In the 1970s to 1990s the counterculture, the alternative movements, the various grassroot movements took place and changed the outlook in Western Germany. Then came the late 1980s, early 1990s, and austerity cut off the money that had made possible the times and spaces for alternative lifeystyles and experiments. In politics the "Kleinbürger" ("the petit bourgeois") came to occupy the highest posts in political power, starting with Helmut Kohl, then followed by Gerhard Schröder, only to make room for Angela Merkel. That all three could follow on each other was mostly due to the fact that they were from the same stock. All three had the style and upbringing of "Kleinbürger", and the rollback into the stiff Adenauer era at the end of the 1980s was only a natural consequence under Helmut Kohl. And into this time of reaction fell the reunification and with that the movement of many from Eastern Germany to the West.
Role models reverted swiftly, with a return of dumb machismo in the male/female role games. Today's Puritanism and Machismo have replaced most of the developments and successes of the 1970s to 1990s. The East won against the West before there were even enough migrants and refugees to blame it all on their "archaic cultural traditions and values".
There have been a lot of discussions in recent weeks why "the East" is so different from "the West", and why is doesn't share what the West deems self-evident cultural stances and values. Why the East seems to be so anti-democratic and authoritarian. The chatter is of the experience of two dictatorships, one Nazi, one Sowjet, without a re-education like the one Western Germans (and Japan on its soil) had to undergo, forced upon them mainly by the Allies, that is, from "outside". I'm not that sure.
True, the GDR was based on the assumption that "the fascists" of the Third Reich were now in Western Germany. The East, the GDR, the country of the anti-fascists, simply by defintion and its history of resistance, could not be the country (or: a country) of past crimes and enduring guilt. That was Western Germany. As there was no guilt (that wasn't already atoned for by "reparations" to the U.S.S.R. whose army deindustrialized Eastern Germany after the war), there was no need for some re-education. The Culture of Remembrance was a project of the West, not the East.
But I guess herein lies some (reasons for the) smugness of Eastern Germany, something that Eastern Germans find pride against and a feeling of superiority over Western Germans.

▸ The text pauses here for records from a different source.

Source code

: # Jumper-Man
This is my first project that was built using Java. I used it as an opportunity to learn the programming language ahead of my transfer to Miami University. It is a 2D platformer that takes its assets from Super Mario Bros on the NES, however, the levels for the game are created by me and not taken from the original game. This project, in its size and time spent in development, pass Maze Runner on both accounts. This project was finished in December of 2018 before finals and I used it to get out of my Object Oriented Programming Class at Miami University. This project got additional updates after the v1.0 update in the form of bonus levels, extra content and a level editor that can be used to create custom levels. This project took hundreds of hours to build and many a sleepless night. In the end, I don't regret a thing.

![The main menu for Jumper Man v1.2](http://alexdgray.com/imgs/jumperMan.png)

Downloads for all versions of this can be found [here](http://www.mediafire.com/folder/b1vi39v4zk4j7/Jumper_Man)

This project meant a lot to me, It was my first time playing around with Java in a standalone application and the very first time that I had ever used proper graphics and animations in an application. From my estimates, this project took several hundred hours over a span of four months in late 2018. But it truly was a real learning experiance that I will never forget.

The Western Germans are whiners, in their eyes, while they, the Eastern Germans, are the tough guys, the real ones, although unlucky and unsuccessful. (The parallels to Russia of today springs to mind.)
In 1992 there had been riots in the Eastern city of Rostock-Lichtenhagen that led to arson attacks on a refugee centre and a rooming house for Vietnamese contract workers (remnant from the GDR). The then former party head of the SED, later of the Die Linke/PDS, Gregor Gysi, famously remarked: "What did I miss in my education that I did not learn that I do not set my neighbours on fire?"

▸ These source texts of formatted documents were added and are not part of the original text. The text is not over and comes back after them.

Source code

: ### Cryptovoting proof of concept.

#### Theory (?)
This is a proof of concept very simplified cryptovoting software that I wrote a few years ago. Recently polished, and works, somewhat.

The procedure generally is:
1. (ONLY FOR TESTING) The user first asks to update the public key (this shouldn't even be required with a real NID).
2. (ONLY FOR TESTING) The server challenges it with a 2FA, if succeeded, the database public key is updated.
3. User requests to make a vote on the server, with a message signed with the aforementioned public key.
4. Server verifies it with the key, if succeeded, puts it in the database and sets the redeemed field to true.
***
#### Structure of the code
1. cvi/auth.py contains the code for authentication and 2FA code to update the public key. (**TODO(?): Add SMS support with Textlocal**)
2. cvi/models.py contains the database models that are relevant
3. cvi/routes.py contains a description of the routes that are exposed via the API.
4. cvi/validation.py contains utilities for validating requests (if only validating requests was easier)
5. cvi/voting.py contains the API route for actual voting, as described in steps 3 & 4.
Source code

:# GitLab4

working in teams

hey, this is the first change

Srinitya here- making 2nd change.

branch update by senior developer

It is this decency that seems missing in many who provided the fascists with a spectacular success at the ballot box. Decency, not re-education, seems lacking. To repeat: A success of the fascists at the ballot box, on the anniversary of the most catastrophic war that Europe has seen for, well, a couple of centuries. And young people, Gen Y and X in particular, voting far-right as well. And they don't feel like they are rightwing or extreme or fascist. They think they are "taking their democracy back", from parties they seem to identify with and blame for the problems they feel cutting off their outlook and prospects in life. The "Old Parties", of "the old people".
Still. This lack of decency. The monstrosity of voting far-right or neo-Stalinist authoritarian. These people who are not different from any MAGA in the U.S., or UKIP and Farage in the UK. It doesn't make me sad, it doesn't even make me angry. Rather it makes me embittered. The East has won, the West has changed. And decades of efforts to return from the abyss of cruelty and slaughter have been in vain.
This week in my town a tourist woman carrying a pin with a Israel flag and one saying "Bring them Home" on her T-shirt has been stopped by two men, demanding from her to take off the shirt. When her husband intervened, he was slapped in the face. In May of this year the police was able to foil a planned attack on the local synagogue. My town is in the West, not the East. It reminds me that #peakfascism is more like the crest than the wave that roams the ocean until it reaches land.
And, of course, the growing conviction that Russia will lose this war, one way or another. The main question is: Will Ukraine survive as state, nation, and society in the final downfall of the Russian empire?
Embed this noticesimsa03 (simsa03@gnusocial.jp)'s status on Monday, 26-Aug-2024 09:31:26 JST
simsa03Fascism, in all its brutal and brutalist appearance, is staging and enactment. It's show biz. The audience needs to be captured in order to be seduced into crime and guilt and genocide. Our repertoire of antidotes against fascism is not just education, moral clarity, courage, but also: our capacity to get bored. On a collective level, boredom kills fascism.
We live through #peakfascism but haven't properly realized yet that people are not tired but *bored* by the current era of fascism. And so it melts without fight. Lovely.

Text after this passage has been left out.